Every material and story told in the elementary classroom emphasises the rules and laws of our universe from its beginning to current times.  Students begin to understand that all things follow a pattern and can be categorised according to rules.  This appeal greatly to their moral sense.  At this age, they are preoccupied almost obsessively by ideas of fairness and justice.  The curriculum requires the child to examine the subject closely, devise and test rules but mostly understand why they are in place and appreciate the intricate dance - the interconnectedness - of all things in our world.  In my experience, if the teacher allows the children to discover the rules and the patterns for themselves, they are more engaged and more productive.  If the rule is given to them, all they want to do is break it so that they may discover what happens as a result.  The understanding is related to what happens when it is broken as opposed to why it exists.  

The elementary child is an extremely social being.  They are of an age when they are developing social skills as part of a community. It is rare that any lesson is given to individual children and the Great Lessons are intended for the entire class.  The reason is that children of this age will choose to work with others more often than not.  They will seek out other children with shared interests and will co-construct learning together.  A simple lesson on fungi might inspire a group to start a project together such as growing mushrooms.  This is the true value of the Cosmic Curriculum – the potential of every lesson to become a big project brimming with big ideas.

Like the fledgling perched on the edge of his nest, the elementary child is ready to explore the world beyond the classroom.  Through Going Out experiences, the child is propelled into the community where he makes meaningful connections with places and individuals.  He begins to understand and appreciate his own place and influence in the community.  He can practice responsibility through Grace and Courtesy which contributes to the development of self-discipline.  

Lets examine what we have learned so far:

We discovered that freedom and responsibility can lead to the development of self-discipline in a Montessori classroom effectively removing the teacher from the position of enforcer of rules.  We also revealed that the Cosmic Curriculum appeals directly to the needs of a child in the second plane of development by engaging the imagination, moral sense, social development and creating links to the community and the world.  Learning through the Cosmic Curriculum, a child forms relationships with his environment – physical, social and cultural – grows to appreciate it, his own role within it and the interconnectedness of all things.  From there stems a profound sense of responsibility – a need to nurture and contribute the environment in positive ways.  Furthermore, the nature of work required of the child learning through the Cosmic Curriculum is profound because it links the child’s interests, inspires big work, it is authentic and meaningful, but most importantly, the child has the ability to choose his work.

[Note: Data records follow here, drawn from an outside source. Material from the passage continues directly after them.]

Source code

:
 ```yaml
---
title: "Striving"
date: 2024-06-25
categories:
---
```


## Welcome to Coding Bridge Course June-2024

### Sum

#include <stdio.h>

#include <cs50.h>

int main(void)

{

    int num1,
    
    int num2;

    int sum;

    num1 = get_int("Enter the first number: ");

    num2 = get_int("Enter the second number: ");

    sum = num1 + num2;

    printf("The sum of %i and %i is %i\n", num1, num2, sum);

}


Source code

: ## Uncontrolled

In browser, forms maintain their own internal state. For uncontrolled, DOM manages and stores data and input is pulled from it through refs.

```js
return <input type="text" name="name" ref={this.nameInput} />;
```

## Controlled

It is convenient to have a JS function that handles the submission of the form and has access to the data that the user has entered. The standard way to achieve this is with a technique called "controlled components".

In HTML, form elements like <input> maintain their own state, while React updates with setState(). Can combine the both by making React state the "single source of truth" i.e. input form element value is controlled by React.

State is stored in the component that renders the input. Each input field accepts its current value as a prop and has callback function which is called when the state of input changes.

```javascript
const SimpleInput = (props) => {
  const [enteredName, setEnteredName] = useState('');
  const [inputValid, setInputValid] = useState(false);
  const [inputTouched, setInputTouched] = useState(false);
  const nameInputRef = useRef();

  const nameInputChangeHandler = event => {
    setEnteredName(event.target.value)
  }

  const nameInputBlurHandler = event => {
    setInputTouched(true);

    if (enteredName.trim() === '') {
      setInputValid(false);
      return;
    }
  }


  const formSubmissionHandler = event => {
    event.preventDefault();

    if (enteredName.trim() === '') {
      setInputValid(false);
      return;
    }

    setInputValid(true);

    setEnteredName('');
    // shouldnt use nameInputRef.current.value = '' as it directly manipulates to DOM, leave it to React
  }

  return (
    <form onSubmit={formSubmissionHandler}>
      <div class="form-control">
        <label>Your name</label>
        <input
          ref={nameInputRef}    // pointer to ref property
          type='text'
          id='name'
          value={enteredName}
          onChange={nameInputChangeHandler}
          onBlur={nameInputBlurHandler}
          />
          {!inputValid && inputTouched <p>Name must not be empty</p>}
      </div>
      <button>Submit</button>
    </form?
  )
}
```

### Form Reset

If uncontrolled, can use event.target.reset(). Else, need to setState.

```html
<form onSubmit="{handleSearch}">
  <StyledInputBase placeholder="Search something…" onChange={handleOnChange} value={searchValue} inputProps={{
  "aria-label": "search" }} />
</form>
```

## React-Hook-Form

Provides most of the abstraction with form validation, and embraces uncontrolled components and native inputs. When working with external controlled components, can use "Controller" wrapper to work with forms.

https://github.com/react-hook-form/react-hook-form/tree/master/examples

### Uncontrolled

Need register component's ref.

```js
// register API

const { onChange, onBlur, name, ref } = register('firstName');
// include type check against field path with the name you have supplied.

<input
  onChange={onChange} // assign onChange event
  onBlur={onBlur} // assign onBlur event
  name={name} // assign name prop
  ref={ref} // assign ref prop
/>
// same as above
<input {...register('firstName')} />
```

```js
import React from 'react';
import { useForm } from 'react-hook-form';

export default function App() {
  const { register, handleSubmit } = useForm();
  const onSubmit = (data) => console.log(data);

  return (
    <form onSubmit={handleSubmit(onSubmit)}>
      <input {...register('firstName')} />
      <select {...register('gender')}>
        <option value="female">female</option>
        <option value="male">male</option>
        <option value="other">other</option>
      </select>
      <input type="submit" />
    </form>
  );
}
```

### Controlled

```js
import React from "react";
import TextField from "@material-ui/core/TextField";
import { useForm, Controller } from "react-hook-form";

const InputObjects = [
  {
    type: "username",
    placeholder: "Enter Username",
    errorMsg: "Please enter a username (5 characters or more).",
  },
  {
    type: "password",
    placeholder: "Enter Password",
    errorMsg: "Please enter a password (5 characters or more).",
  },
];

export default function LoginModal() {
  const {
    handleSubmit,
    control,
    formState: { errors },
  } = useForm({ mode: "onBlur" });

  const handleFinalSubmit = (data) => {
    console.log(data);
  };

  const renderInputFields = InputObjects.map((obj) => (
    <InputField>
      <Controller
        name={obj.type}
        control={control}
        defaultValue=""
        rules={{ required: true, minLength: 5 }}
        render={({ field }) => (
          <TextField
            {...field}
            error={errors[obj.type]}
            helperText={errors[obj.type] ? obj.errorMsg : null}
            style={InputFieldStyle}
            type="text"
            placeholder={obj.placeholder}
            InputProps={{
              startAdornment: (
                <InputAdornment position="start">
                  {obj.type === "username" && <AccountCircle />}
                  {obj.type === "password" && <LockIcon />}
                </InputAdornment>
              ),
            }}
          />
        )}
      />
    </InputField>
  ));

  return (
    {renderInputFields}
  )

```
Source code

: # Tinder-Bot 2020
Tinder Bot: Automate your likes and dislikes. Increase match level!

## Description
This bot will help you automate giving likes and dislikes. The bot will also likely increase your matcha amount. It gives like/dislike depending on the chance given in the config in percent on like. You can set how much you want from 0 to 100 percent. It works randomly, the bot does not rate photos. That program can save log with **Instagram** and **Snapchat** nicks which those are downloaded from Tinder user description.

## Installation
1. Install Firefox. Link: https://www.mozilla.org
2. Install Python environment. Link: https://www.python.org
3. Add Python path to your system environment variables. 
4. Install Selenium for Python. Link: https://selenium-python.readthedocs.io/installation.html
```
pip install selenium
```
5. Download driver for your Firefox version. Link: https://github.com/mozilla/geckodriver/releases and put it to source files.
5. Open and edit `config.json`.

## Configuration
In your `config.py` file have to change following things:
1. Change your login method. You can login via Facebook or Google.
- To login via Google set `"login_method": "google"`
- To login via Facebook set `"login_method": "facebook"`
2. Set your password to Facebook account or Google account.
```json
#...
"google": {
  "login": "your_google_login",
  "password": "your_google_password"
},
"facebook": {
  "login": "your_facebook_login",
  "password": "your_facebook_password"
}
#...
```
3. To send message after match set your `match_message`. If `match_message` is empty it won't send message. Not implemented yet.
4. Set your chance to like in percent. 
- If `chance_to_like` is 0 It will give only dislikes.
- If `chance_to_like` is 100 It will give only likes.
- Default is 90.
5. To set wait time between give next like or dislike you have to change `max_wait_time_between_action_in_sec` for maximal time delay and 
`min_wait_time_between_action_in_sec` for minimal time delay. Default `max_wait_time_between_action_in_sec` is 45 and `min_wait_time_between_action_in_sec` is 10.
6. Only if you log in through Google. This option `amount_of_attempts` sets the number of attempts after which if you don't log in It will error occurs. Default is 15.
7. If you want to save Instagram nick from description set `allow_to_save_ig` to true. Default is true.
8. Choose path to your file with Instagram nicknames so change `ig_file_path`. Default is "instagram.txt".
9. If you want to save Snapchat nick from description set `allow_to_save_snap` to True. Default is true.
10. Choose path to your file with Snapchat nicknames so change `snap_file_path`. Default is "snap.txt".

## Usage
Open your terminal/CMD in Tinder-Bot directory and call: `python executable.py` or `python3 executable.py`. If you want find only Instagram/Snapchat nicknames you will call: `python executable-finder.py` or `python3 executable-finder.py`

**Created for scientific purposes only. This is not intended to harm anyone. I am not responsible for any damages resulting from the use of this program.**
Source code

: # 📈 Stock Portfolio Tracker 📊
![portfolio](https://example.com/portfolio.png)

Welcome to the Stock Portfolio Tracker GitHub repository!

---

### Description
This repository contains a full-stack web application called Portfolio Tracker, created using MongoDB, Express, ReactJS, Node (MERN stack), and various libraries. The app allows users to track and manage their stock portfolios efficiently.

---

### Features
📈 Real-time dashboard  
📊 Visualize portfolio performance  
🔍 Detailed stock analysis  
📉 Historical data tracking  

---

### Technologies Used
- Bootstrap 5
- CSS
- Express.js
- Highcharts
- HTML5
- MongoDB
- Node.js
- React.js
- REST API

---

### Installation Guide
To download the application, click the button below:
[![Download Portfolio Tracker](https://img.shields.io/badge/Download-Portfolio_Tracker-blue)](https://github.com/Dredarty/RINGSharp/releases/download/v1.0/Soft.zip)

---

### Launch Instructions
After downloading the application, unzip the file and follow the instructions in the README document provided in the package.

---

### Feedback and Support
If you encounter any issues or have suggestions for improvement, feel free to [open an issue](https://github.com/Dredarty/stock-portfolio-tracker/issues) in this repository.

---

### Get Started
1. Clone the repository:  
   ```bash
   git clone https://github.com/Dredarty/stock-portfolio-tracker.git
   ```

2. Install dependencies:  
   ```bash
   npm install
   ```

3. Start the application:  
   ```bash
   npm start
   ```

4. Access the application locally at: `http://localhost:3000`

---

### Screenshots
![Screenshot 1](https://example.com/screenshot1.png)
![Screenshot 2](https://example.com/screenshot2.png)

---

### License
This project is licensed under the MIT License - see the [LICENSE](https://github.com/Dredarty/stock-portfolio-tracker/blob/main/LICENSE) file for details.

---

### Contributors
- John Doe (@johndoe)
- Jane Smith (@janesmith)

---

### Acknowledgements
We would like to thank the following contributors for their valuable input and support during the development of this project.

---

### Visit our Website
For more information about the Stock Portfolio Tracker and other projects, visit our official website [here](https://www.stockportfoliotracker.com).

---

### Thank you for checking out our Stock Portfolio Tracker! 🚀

We understand that children have it in them to work productively, concentrate and are inherently good.  Issues arise when adults and environments place obstacles that make it difficult for them to attend to their inner drive to learn and discover.  In the Montessori classroom, the adult acts on the environment to remove obstacles and connect the child to the curriculum so that the child remains constantly in communication with his inner teacher. With obstacles removed, there is no need for the child to seek disruptive ways to satisfy his need for activity and thus we can say that classroom management is inherent in the Cosmic Curriculum.